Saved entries
== Segment start ==
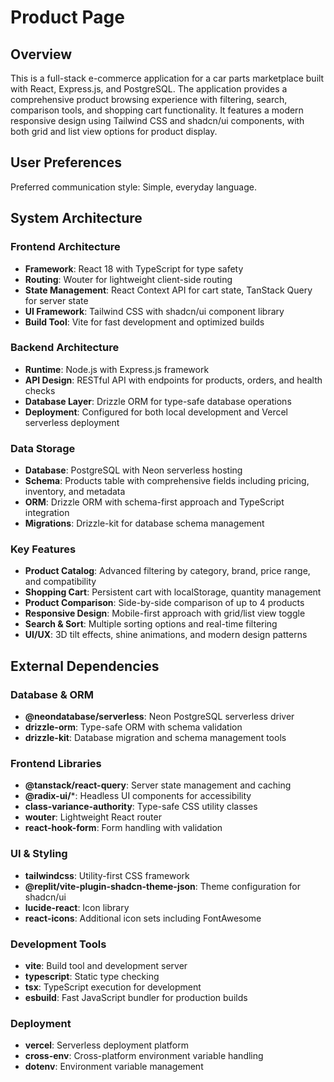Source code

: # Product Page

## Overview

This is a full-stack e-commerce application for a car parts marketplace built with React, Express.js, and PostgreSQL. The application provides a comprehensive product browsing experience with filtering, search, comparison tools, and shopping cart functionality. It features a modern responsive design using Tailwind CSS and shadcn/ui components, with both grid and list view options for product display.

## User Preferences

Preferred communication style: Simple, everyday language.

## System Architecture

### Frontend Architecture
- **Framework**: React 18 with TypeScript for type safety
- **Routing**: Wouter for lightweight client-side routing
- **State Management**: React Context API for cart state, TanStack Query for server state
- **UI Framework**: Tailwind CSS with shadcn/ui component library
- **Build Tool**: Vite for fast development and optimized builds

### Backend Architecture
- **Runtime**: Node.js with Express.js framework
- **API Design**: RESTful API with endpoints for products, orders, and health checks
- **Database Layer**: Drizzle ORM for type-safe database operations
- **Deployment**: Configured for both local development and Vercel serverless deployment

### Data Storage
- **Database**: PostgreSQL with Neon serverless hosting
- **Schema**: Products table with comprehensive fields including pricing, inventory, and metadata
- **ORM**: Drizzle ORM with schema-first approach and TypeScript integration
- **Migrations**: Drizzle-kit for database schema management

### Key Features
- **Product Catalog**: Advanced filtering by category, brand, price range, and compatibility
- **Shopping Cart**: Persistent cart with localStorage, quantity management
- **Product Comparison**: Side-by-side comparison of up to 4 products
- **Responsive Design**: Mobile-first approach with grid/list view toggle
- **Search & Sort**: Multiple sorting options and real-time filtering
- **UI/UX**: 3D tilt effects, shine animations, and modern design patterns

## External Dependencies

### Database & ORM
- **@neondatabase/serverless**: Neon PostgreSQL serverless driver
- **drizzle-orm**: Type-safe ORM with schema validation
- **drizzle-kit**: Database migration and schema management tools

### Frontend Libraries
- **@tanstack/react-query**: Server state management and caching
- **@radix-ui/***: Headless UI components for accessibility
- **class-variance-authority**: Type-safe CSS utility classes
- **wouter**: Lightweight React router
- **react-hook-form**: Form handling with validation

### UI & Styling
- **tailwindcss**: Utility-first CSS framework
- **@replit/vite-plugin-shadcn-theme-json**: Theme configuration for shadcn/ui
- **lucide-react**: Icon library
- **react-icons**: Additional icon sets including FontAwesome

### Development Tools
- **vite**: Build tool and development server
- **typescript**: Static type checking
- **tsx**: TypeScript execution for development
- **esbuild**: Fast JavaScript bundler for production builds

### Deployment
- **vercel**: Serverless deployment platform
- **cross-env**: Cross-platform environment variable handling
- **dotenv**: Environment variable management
== Segment end ==
== Segment start ==
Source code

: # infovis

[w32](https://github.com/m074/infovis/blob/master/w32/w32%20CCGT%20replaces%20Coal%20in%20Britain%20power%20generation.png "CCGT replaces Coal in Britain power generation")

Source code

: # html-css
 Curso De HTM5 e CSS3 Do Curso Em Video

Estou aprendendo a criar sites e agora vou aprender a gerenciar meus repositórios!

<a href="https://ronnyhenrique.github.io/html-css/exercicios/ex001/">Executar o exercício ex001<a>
== Segment end ==
The entries above hold a line with "### Deployment" and a later line with "- **dotenv**: Environment variable management". Write out exactly those lines and all lines between, nothing more.

### Deployment
- **vercel**: Serverless deployment platform
- **cross-env**: Cross-platform environment variable handling
- **dotenv**: Environment variable management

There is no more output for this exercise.